Pourquoi les uns écrivent et pourquoi d’autres éditent leurs ouvrages ?
Qu’est-ce qui incite les uns à livrer le plus intime d’eux-mêmes à d’autres qui vont s’en emparer au prétexte de les faire connaître ?
Qu’est-ce que ça veut dire, éditer des livres, leur donner vie ou les refuser et enterrer à vie un travail de plusieurs mois ou années ?
Comment et pour quelles raisons devient-on éditeur ? Parce qu’on est un marchand, un philanthrope ou un pervers ?
Paul Otchakovsky-Laurens (Directeur de la maison d’édition POL) avait réalisé, il y a dix ans, un film par nécessité personnelle et comme un défi : « Sablé-sur-Sarthe, Sarthe.»
Il est resté un cinéaste silencieux ou en stand-by jusqu’au jour où la question a commencé à le tarauder, de connaître les raisons profondes pour lesquelles il faisait ce métier d’éditeur.
Or, pour fouiller plus à fond la question, un seul moyen s’imposait, celui de recourir au cinéma.
Paul Otchakovsky-Laurens n’est pas un écrivain mais à force de lire, de côtoyer, d’entendre les écrivains, il a fini par se forger une idée de ce que c’est qu’écrire.
Et la perception de ce qu’est un écrivain s’est affinée avec l’écriture du scénario et avec les rencontres que le film a nécessitées.
La composition, la recherche de la construction, du rythme, les ruptures, les syncopes au cours du montage ont aidé également Paul Otchakovsky à trouver les réponses à ses questionnements.
Si une des réponses était qu’éditer des livres tient plus de la production que de la réalisation, il a décelé de nombreuses preuves de ce constat ; même si, éditer des livres peut s’apparenter en plus hasardeux à la réalisation d’un film.
Ce documentaire singulier qui pourrait apparaître comme une démarche d’éclaircissement personnel offre une certaine hybridité avec des ruptures de ton et des moments plastiquement et narrativement très différents. Cette hybridité formelle cinématographique rejoint le catalogue de POL qui regroupe tous les genres littéraires, les registres et les formats possibles.

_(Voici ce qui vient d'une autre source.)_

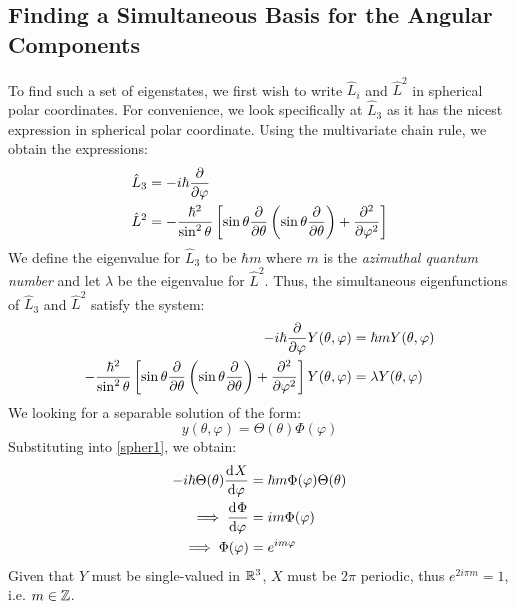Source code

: \documentclass[../main.tex]{subfiles}
\begin{document}
\subsection{Finding a Simultaneous Basis for the Angular Components} \label{angBasis}
To find such a set of eigenstates, we first wish to write $\hat{L}_i$ and $\hat{L}^2$ in spherical polar coordinates.
For convenience, we look specifically at $\hat{L}_3$ as it has the nicest expression in spherical polar coordinate.
Using the multivariate chain rule, we obtain the expressions:
\begin{align}
  \hat{L}_3 &= -i\hbar \pderiv{}{\varphi} \nonumber \\
  \hat{L}^2 &= -\frac{\hbar^2}{\sin^2\theta}\left[\sin \theta \pderiv{}{\theta}\left(\sin \theta \pderiv{}{\theta}\right) + \pderiv[2]{}{\varphi}\right] \label{L2Spher}
\end{align}
We define the eigenvalue for $\hat{L}_3$ to be $\hbar m$ where $m$ is the \textit{azimuthal quantum number} and let $\lambda$ be the eigenvalue for $\hat{L}^2$.
Thus, the simultaneous eigenfunctions of $\hat{L}_3$ and $\hat{L}^2$ satisfy the system:
\begin{align}
  -i\hbar \pderiv{}{\varphi} Y(\theta, \varphi) &= \hbar m Y(\theta, \varphi) \label{spher1} \\
  -\frac{\hbar^2}{\sin^2\theta}\left[\sin \theta \pderiv{}{\theta}\left(\sin \theta \pderiv{}{\theta}\right) + \pderiv[2]{}{\varphi}\right] Y(\theta, \varphi) &= \lambda Y(\theta, \varphi) \label{spher2}
\end{align}
We looking for a separable solution of the form:
\[
  y(\theta, \varphi) = \Theta(\theta)\Phi(\varphi)
\]
Substituting into \cref{spher1}, we obtain:
\begin{align*}
  -i\hbar \Theta(\theta) \deriv{X}{\varphi} &= \hbar m \Phi(\varphi)\Theta(\theta) \\
  \implies \deriv{\Phi}{\varphi} &= i m\Phi(\varphi) \\
  \implies \Phi(\varphi) &= e^{im\varphi}
\end{align*}
Given that $Y$ must be single-valued in $\mathbb{R}^3$, $X$ must be $2\pi$ periodic, thus $e^{2i\pi m} = 1$, i.e. $m \in \mathbb{Z}$.
\end{document}
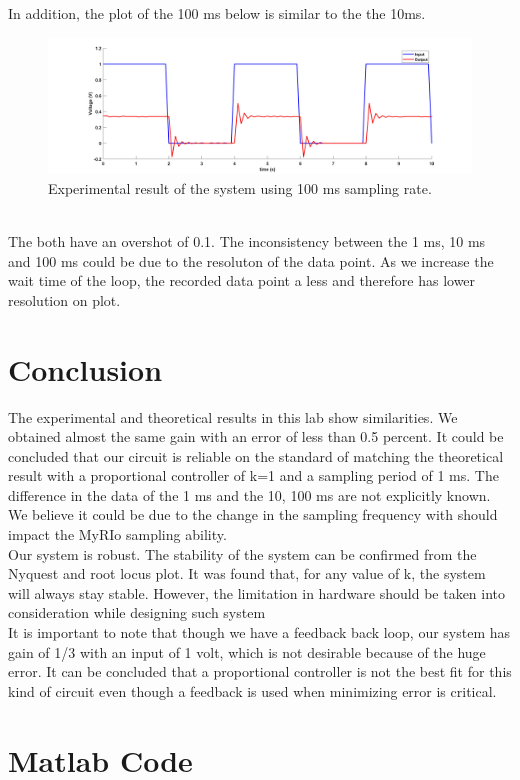 \documentclass[12pt,letterpaper]{article}
\begin{document}
In addition, the plot of the 100 ms below is similar to the the 10ms.\\
\begin{figure}[h]
    \centering
    \includegraphics[width=15cm]{expstepin100.jpg}
    \caption{Experimental result of the system using 100 ms sampling rate.}
\end{figure}\\
The both have an overshot of 0.1. The inconsistency between the 1 ms, 10 ms and 100 ms 
could be due to the resoluton of the data point. As we increase the wait time of the loop,
the recorded data point a less and therefore has lower resolution on plot.
\section*{Conclusion}
The experimental and theoretical results in this lab show similarities. We obtained
almost the same gain with an error of less than 0.5 percent. It could be  concluded that 
our circuit is reliable on the standard of matching the theoretical result with a proportional 
controller of k=1 and a sampling period of 1 ms. The difference in the data 
of the 1 ms and the 10, 100 ms are not explicitly known. We believe it could
be due to the change in the sampling frequency with should impact
the MyRIo sampling ability. \\
Our system is robust. The stability of the system can be confirmed from the Nyquest and root locus
plot.  It was found that, for any value of k, the system will always stay 
stable. However, the limitation in hardware should be taken 
into consideration while designing such system\\
It is important to note that though we have a feedback back loop, our system has gain of  1/3
with an input of 1 volt, which is not desirable because of the huge error. It can be concluded that 
a proportional controller is not the best fit for this kind of circuit 
even though a feedback is used when minimizing error is critical.
\appendix
{}


\section*{Matlab Code}


\end{document}
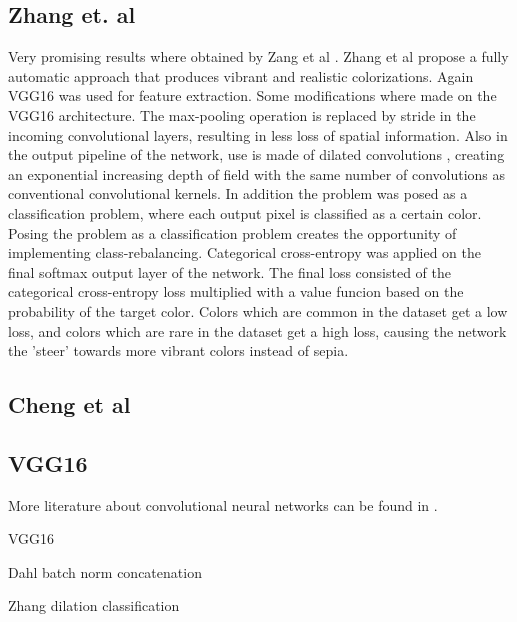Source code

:\subsection{Zhang et. al}
Very promising results where obtained by Zang et al \cite{Zhang}. Zhang et al propose a fully
automatic approach that produces vibrant and realistic colorizations. Again VGG16 was used for feature extraction. Some modifications where made on the VGG16 architecture. The max-pooling operation is replaced by stride in the incoming convolutional layers, resulting in less loss of spatial information. Also in the output pipeline of the network, use is made of dilated convolutions \cite{yu2015multi}, creating an exponential increasing depth of field with the same number of convolutions as conventional convolutional kernels. In addition the problem was posed as a classification problem, where each output pixel is classified as a certain color. Posing the problem as a classification problem creates the opportunity of implementing class-rebalancing. Categorical cross-entropy was applied on the final softmax output layer of the network. The final loss consisted of the categorical cross-entropy loss multiplied with a value funcion based on the probability of the target color. Colors which are common in the dataset get a low loss, and colors which are rare in the dataset get a high loss, causing the network the 'steer' towards more vibrant colors instead of sepia. 




\subsection{Cheng et al}

\subsection{VGG16}




More literature about convolutional neural networks can be found in \cite{GoodfellowBOOK}. 


%

VGG16




Dahl
batch norm
concatenation




Zhang
dilation
classification


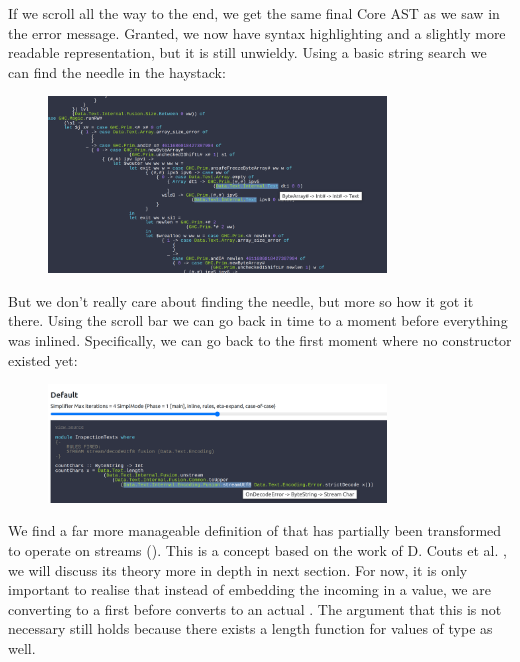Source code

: If we scroll all the way to the end, we get the same final Core AST as we saw in the error message. Granted,
we now have syntax highlighting and a slightly more readable representation, but it is still unwieldy. Using
a basic string search we can find the needle in the haystack:

\begin{figure}[H]
\centering
\includegraphics[width=0.8\textwidth]{figs/countchars_3.png}
\end{figure}

But we don't really care about finding the needle, but more so how it got it there.
Using the scroll bar we can go back in time to a moment before everything was inlined.
Specifically, we can go back to the first moment where no  constructor existed yet:

\begin{figure}[H]
\centering
\includegraphics[width=0.8\textwidth]{figs/countchars_4.png}
\end{figure}

We find a far more manageable definition of  that has partially been transformed to operate on streams ().
This is a concept based on the work of D. Couts et al. \cite{stream_fusion}, we will discuss its theory more
in depth in next section. For now, it is only important to realise that instead of embedding the
incoming  in a  value, we are converting to a  first before 
converts to an actual . The argument that this is not necessary still holds because there exists a length
function for values of type  as well. 

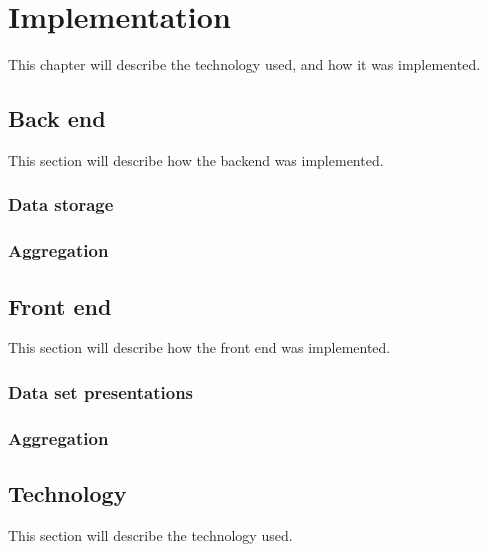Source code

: \chapter{Implementation} %
\label{cha:implementation}
This chapter will describe the technology used, and how it was implemented. 

\section{Back end} %
\label{sec:back_end}
This section will describe how the backend was implemented.

\subsection{Data storage} %
\label{sub:back_data_storage}


\subsection{Aggregation} %
\label{sub:back_aggregation}



\clearpage
\section{Front end} %
\label{sec:front_end}
This section will describe how the front end was implemented. 
\subsection{Data set presentations} %
\label{sub:front_data_set_presentation}


\subsection{Aggregation} %
\label{sub:front_aggregation}



\clearpage
\section{Technology} %
This section will describe the technology used.
\label{sec:technology}

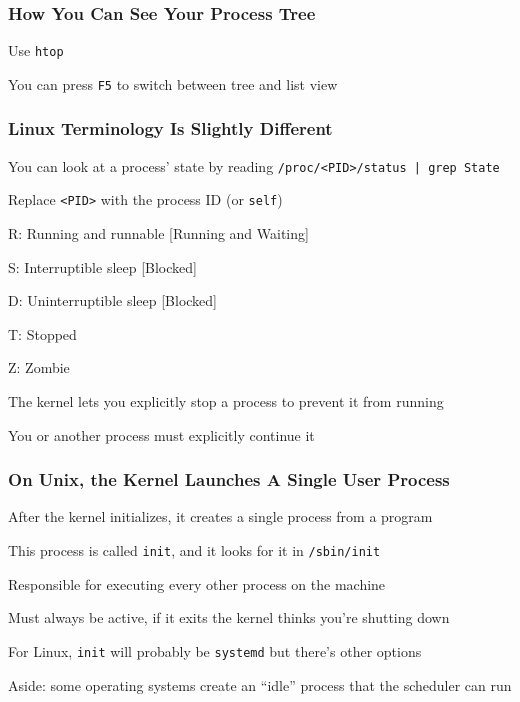   \begin{frame}
    \frametitle{How You Can See Your Process Tree}

    Use \texttt{htop}

    \vspace{2em}

    You can press \texttt{F5} to switch between tree and list view
  \end{frame}

  \begin{frame}
    \frametitle{Linux Terminology Is Slightly Different}

    You can look at a process' state by reading \texttt{/proc/<PID>/status | grep State}

    \hspace{2em} Replace \texttt{<PID>} with the process ID (or \texttt{self})

    \vspace{2em}

    R: Running and runnable [Running and Waiting]

    S: Interruptible sleep [Blocked]

    D: Uninterruptible sleep [Blocked]

    T: Stopped

    Z: Zombie

    \vspace{2em}

    The kernel lets you explicitly stop a process to prevent it from running

    \hspace{2em} You or another process must explicitly continue it
  \end{frame}

  \begin{frame}
    \frametitle{On Unix, the Kernel Launches A Single User Process}

    After the kernel initializes, it creates a single process
    from a program

    \vspace{2em}

    This process is called \texttt{init}, and it looks for it in \texttt{/sbin/init}

    \hspace{2em} Responsible for executing every other process on the machine

    \hspace{2em} Must always be active, if it exits the kernel thinks you're shutting down

    \vspace{2em}

    For Linux, \texttt{init} will probably be \texttt{systemd} but there's other options

    \vspace{2em}

    Aside: some operating systems create an ``idle'' process that the
    scheduler can run
  \end{frame}

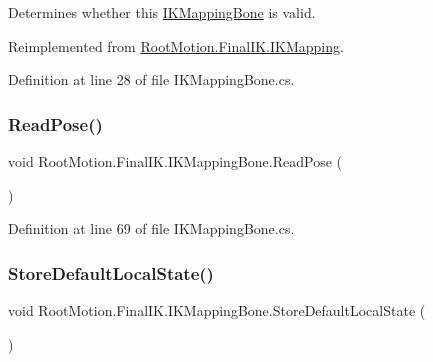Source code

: Determines whether this \mbox{\hyperlink{class_root_motion_1_1_final_i_k_1_1_i_k_mapping_bone}{I\+K\+Mapping\+Bone}} is valid. 



Reimplemented from \mbox{\hyperlink{class_root_motion_1_1_final_i_k_1_1_i_k_mapping_a4a81f9083afd318e2578de48fa914870}{Root\+Motion.\+Final\+I\+K.\+I\+K\+Mapping}}.



Definition at line 28 of file I\+K\+Mapping\+Bone.\+cs.

\mbox{\label{class_root_motion_1_1_final_i_k_1_1_i_k_mapping_bone_a538b21a94c446a812a001503cc0e20be}} 
\subsubsection{\texorpdfstring{Read\+Pose()}{ReadPose()}}
{\footnotesize\ttfamily void Root\+Motion.\+Final\+I\+K.\+I\+K\+Mapping\+Bone.\+Read\+Pose (\begin{DoxyParamCaption}{ }\end{DoxyParamCaption})}



Definition at line 69 of file I\+K\+Mapping\+Bone.\+cs.

\mbox{\label{class_root_motion_1_1_final_i_k_1_1_i_k_mapping_bone_aa8ef31cdff87a68f606a2c64a29ef2ef}} 
\subsubsection{\texorpdfstring{Store\+Default\+Local\+State()}{StoreDefaultLocalState()}}
{\footnotesize\ttfamily void Root\+Motion.\+Final\+I\+K.\+I\+K\+Mapping\+Bone.\+Store\+Default\+Local\+State (\begin{DoxyParamCaption}{ }\end{DoxyParamCaption})}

Et c’est ainsi que le film regroupe autant de témoignages sur l’édition que de moments de fiction (un récit suit deux écrivains dans leurs démarches auprès de maisons d’édition jusqu’à l’acceptation de son manuscrit pour l’un et le refus pour l’autre) et deux séquences que Paul Otchakovsky-Laurens appelle les scènes de tripot-banque et du tribunal, qui relèvent de la fiction en intérieur-reconstitué.
Les réalisateur-éditeur apparaît très peu dans son film et à chaque fois de façon muette d’où (ayant constaté ses mauvaises dispositions d’acteur) le recours à la voix-off qui devient la respiration du film.
«Editeur» s’achève sur un poème d’Antoine Vitez que POL a publié pour la première fois au début des années 80. Un texte émouvant et qui a représenté pour le cinéaste, depuis ces années-là, un véritable viatique.